(WHAT THIS TASK INVOLVES)
From the data below, copy exactly the lines that lie between the one holding "- [【浮生行吟】心有千千結| 浮生行吟" and the one holding "- [反差萌大胃王引關注 「千千室友是誰」網友都猜「他」", including both, and nothing more.

(PROVIDED INFORMATION)
=== Section Start ===
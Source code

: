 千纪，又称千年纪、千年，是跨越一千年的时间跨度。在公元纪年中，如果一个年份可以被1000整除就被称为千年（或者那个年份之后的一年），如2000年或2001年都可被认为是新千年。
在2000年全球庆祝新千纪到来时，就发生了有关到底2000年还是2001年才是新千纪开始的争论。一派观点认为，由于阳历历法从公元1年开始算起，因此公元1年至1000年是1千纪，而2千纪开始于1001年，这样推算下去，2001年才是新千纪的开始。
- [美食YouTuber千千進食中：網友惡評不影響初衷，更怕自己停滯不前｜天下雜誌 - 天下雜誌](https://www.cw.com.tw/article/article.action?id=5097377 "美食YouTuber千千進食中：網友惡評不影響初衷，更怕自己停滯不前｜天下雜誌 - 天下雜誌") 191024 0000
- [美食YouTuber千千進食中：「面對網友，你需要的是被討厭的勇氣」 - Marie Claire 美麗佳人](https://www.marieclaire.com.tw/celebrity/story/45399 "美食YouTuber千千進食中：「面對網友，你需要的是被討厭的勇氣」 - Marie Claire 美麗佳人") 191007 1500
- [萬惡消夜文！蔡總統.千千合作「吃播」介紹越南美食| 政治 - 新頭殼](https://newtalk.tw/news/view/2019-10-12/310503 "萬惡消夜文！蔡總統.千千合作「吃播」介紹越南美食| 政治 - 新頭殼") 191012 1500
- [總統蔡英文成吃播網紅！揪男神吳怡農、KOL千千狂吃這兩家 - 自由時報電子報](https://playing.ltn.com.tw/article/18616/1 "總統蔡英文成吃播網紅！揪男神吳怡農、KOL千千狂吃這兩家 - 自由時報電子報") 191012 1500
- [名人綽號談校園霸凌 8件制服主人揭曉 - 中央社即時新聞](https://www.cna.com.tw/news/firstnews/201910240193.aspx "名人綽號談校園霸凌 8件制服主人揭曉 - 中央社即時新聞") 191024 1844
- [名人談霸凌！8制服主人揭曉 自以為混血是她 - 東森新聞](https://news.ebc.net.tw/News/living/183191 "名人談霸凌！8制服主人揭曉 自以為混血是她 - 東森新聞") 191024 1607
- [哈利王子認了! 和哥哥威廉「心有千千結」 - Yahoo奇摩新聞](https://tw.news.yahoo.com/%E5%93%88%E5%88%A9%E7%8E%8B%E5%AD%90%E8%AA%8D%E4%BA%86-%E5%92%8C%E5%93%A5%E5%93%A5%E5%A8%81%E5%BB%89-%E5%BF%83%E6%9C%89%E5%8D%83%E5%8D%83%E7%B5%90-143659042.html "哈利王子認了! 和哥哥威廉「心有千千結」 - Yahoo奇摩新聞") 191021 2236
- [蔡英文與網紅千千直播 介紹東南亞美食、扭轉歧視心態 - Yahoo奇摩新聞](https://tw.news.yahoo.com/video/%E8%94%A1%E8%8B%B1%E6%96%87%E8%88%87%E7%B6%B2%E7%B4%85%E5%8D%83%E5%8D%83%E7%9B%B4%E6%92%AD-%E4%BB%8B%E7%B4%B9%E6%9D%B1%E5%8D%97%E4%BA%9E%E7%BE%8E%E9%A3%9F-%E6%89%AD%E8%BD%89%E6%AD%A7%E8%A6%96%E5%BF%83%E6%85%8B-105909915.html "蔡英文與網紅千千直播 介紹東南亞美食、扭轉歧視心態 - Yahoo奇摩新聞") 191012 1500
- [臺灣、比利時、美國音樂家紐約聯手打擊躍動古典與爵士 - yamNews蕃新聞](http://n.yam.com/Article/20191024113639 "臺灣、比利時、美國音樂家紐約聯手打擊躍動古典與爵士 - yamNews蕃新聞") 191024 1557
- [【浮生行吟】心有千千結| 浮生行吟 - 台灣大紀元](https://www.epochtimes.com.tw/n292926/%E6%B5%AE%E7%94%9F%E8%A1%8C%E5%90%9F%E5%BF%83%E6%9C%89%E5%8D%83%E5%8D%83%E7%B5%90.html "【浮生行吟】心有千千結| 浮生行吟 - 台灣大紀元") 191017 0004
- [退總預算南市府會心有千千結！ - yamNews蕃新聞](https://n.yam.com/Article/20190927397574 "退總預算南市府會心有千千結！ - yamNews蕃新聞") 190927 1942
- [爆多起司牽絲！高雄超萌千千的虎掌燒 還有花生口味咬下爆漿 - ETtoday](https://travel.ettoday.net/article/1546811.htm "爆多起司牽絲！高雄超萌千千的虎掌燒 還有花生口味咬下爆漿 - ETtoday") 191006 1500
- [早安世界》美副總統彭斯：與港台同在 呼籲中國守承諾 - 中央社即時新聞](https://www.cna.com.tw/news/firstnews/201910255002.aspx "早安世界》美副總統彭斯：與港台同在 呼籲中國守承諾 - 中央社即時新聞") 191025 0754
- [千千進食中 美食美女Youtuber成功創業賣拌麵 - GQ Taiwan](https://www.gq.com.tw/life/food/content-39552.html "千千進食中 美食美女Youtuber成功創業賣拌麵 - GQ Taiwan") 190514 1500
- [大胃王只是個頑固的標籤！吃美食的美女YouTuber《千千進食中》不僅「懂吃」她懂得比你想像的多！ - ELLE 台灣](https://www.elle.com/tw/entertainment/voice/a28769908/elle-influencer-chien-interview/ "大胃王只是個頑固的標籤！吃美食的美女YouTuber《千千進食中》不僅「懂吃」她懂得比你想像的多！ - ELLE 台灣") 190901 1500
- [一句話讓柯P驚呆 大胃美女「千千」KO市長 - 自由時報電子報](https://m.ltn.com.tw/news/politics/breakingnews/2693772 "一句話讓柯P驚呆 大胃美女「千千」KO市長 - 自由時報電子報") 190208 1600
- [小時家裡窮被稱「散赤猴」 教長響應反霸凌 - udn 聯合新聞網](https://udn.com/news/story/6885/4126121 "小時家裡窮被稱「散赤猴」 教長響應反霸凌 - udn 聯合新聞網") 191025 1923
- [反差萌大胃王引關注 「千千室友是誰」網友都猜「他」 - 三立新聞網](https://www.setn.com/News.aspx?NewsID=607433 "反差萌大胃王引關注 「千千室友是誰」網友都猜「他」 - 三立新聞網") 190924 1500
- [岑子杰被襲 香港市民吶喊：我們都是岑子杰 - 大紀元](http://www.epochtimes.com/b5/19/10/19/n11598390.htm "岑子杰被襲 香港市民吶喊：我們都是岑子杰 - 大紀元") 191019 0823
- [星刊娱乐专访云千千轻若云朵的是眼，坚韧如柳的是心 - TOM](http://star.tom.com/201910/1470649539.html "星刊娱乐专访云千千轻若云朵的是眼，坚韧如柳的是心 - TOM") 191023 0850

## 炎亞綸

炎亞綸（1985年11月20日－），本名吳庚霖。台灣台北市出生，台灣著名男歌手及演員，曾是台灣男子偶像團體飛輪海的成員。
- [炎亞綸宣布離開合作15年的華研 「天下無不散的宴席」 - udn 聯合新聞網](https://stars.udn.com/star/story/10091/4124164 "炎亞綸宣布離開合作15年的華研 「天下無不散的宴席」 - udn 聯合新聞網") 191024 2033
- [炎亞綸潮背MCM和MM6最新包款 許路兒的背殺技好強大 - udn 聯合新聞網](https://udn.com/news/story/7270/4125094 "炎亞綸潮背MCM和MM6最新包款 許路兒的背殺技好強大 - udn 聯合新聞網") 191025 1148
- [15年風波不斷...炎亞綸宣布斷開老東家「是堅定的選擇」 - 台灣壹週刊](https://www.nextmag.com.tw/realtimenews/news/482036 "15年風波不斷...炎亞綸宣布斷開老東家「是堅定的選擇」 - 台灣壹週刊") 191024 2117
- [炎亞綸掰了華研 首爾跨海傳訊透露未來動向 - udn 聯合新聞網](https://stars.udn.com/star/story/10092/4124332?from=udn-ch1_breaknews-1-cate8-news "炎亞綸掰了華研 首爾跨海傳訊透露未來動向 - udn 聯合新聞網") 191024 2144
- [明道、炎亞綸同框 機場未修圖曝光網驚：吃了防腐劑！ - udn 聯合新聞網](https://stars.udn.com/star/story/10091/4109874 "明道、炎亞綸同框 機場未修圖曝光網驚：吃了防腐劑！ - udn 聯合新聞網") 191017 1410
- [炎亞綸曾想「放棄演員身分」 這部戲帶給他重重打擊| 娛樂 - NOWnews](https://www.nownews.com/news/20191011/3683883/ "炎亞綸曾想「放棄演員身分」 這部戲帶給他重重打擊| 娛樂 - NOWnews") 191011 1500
=== Section End ===
(ANSWER BELOW)
- [【浮生行吟】心有千千結| 浮生行吟 - 台灣大紀元](https://www.epochtimes.com.tw/n292926/%E6%B5%AE%E7%94%9F%E8%A1%8C%E5%90%9F%E5%BF%83%E6%9C%89%E5%8D%83%E5%8D%83%E7%B5%90.html "【浮生行吟】心有千千結| 浮生行吟 - 台灣大紀元") 191017 0004
- [退總預算南市府會心有千千結！ - yamNews蕃新聞](https://n.yam.com/Article/20190927397574 "退總預算南市府會心有千千結！ - yamNews蕃新聞") 190927 1942
- [爆多起司牽絲！高雄超萌千千的虎掌燒 還有花生口味咬下爆漿 - ETtoday](https://travel.ettoday.net/article/1546811.htm "爆多起司牽絲！高雄超萌千千的虎掌燒 還有花生口味咬下爆漿 - ETtoday") 191006 1500
- [早安世界》美副總統彭斯：與港台同在 呼籲中國守承諾 - 中央社即時新聞](https://www.cna.com.tw/news/firstnews/201910255002.aspx "早安世界》美副總統彭斯：與港台同在 呼籲中國守承諾 - 中央社即時新聞") 191025 0754
- [千千進食中 美食美女Youtuber成功創業賣拌麵 - GQ Taiwan](https://www.gq.com.tw/life/food/content-39552.html "千千進食中 美食美女Youtuber成功創業賣拌麵 - GQ Taiwan") 190514 1500
- [大胃王只是個頑固的標籤！吃美食的美女YouTuber《千千進食中》不僅「懂吃」她懂得比你想像的多！ - ELLE 台灣](https://www.elle.com/tw/entertainment/voice/a28769908/elle-influencer-chien-interview/ "大胃王只是個頑固的標籤！吃美食的美女YouTuber《千千進食中》不僅「懂吃」她懂得比你想像的多！ - ELLE 台灣") 190901 1500
- [一句話讓柯P驚呆 大胃美女「千千」KO市長 - 自由時報電子報](https://m.ltn.com.tw/news/politics/breakingnews/2693772 "一句話讓柯P驚呆 大胃美女「千千」KO市長 - 自由時報電子報") 190208 1600
- [小時家裡窮被稱「散赤猴」 教長響應反霸凌 - udn 聯合新聞網](https://udn.com/news/story/6885/4126121 "小時家裡窮被稱「散赤猴」 教長響應反霸凌 - udn 聯合新聞網") 191025 1923
- [反差萌大胃王引關注 「千千室友是誰」網友都猜「他」 - 三立新聞網](https://www.setn.com/News.aspx?NewsID=607433 "反差萌大胃王引關注 「千千室友是誰」網友都猜「他」 - 三立新聞網") 190924 1500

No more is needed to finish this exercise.